でも叶はオーケーしてくれた。そして、言わずとも毎日してるじゃないかとも言われてしまった。
たしかにお互い、気がついたらこんな感じで密着してることが多い。
「そんなに改まって抱きつきたいたって言わなくてもね」
「でも今日はそんな気分だったから」
「もしかしていつもは無意識のうちにこうなってたの?」
「ううん。でも今日はいつもより甘えたくって」
かにゃたは私の目をじーっと見る、とってもつぶらな瞳で。そしてすぐになにか閃いたようににっこりと笑った。

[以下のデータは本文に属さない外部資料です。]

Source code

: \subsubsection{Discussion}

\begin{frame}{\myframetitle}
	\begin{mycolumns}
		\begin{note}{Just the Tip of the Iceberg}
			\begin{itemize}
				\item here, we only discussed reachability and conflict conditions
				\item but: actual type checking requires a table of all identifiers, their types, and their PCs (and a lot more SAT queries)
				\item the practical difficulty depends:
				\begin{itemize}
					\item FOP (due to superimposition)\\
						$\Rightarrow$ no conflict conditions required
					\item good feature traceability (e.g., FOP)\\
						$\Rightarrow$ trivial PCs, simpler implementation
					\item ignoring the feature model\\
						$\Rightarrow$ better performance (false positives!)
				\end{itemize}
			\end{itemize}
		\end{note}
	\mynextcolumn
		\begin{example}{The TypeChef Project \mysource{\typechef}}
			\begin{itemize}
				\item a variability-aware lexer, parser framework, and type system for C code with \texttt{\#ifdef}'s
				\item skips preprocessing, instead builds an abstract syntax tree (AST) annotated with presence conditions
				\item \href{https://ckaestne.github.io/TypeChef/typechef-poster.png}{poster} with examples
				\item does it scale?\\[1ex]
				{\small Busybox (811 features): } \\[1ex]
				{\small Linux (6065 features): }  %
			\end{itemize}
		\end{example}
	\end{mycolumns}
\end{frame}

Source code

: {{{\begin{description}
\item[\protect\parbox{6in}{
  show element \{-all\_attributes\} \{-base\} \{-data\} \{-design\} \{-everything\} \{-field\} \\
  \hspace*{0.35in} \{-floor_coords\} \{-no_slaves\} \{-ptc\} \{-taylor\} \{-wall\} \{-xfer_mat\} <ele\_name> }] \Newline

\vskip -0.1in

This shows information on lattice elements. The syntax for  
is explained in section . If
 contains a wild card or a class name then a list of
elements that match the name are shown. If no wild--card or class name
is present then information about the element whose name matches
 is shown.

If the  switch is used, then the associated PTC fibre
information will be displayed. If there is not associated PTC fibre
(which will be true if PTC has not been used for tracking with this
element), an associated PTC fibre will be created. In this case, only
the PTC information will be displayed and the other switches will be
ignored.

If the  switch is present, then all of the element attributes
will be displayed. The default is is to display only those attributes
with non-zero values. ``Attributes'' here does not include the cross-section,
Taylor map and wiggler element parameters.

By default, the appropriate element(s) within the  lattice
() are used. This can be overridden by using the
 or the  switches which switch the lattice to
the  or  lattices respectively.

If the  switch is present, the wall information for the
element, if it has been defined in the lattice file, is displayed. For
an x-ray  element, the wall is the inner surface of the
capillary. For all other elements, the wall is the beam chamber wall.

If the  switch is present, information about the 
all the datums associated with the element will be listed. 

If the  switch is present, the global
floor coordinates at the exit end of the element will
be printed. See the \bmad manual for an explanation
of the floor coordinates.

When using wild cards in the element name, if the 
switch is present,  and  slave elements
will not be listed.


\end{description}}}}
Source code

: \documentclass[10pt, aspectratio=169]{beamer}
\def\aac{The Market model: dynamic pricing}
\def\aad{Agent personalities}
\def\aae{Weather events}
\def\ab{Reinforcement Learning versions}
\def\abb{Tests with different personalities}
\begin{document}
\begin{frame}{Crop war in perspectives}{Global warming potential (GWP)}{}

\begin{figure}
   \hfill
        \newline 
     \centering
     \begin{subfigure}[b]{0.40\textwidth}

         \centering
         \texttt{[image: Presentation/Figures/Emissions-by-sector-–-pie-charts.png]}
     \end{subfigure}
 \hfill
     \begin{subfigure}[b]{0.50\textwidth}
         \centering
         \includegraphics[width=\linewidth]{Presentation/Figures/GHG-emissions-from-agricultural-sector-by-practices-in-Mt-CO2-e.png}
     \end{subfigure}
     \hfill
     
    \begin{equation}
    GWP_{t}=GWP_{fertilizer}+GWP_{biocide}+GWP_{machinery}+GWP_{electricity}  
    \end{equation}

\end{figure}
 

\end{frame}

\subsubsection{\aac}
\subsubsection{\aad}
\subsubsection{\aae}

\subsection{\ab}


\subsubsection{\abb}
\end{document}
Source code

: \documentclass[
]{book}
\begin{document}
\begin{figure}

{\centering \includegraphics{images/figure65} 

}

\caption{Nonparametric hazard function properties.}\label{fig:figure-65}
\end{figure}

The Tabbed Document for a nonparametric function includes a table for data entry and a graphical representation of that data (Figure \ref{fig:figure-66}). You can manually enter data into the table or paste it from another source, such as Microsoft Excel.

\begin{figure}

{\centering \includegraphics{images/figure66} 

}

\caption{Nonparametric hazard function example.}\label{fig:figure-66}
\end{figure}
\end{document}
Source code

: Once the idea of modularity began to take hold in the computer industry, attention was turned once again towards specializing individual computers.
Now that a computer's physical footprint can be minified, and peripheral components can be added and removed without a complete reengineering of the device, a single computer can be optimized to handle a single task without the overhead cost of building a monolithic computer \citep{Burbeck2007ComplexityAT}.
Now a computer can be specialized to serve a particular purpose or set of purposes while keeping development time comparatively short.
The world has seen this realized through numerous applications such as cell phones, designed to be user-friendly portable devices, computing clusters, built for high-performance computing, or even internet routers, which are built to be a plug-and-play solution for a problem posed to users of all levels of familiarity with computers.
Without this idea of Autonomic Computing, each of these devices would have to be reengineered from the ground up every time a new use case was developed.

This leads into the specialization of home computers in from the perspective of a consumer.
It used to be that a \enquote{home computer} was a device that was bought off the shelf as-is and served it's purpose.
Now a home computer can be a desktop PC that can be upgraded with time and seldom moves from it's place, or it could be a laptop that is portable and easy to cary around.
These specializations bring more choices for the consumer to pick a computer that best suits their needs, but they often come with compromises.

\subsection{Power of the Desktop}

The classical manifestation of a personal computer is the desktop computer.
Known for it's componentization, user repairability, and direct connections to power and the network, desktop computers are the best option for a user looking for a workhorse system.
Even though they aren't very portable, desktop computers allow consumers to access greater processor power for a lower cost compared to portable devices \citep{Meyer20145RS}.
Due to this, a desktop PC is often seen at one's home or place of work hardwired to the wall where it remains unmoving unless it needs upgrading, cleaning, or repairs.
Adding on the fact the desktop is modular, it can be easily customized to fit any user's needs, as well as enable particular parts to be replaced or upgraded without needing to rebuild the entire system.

「じゃあさ、ちょっといつもより進んだことして見る?」
「裸を互いに見ちゃうより進んだこと?」
「あっ…あれは事故だからノーカン」
ほんのり顔を赤くした。
やっぱりまだ気にしててくれたんだ。ふふ、なんか少し優位に立てた気分。
「どうしたいの?」
「膝枕とか」
「初めてじゃないけど……やる? どっちが寝る方?」
「寝る方がいい」
「わかった」
なんとかにゃたに膝枕することになった!
私は叶のベッドの上に正座して、叶は私の膝の上に頭を乗せる。か、可愛い顔が私の膝に!
「なんか緊張する」
「そ、そうね! ……ねぇ、叶」
「なに?」
「耳掃除でもしようか」
男の人がこういうの喜ぶって、漫画で読んだことある。かにゃたは驚いたように目を開くと、黙って頷いた。
私は手に耳かきを作り出す。
「横になって」
「……ん」
外側を向いた。男にしては綺麗すぎる肌と髪の毛。耳にはもちろん垢なんて一切ない。でもお掃除はしなくちゃ。
「じゃあ始めるよ」
「うん」
かにゃたの耳に耳かきをゆっくりと入れた。
しばらく、かにゃたを傷つけないように動かすけど、それじゃあ物足りない気がしてきたので、一回やってみたかったことをやることに。
叶の耳に息を吹きかけた。
「わっ……」
「あー、ごめんねー」
「いや、いいよ」
耳かきを続ける。
大好きな人に身を完全に預けられ、膝枕してあげて、耳かき……えへへ、新婚さんみたい。
次はこれならどうかな?
「かにゃた~」
「な、なに?」
「愛してる」
「……桜、俺の番が終わったら今度は逆に俺が桜に同じことしようと思ってたんだけど、覚悟しなよ」
1時間後、本当に私返しをされた。
耳かきしながら私の好きなところと、告白を延々と聞かされ続けたの。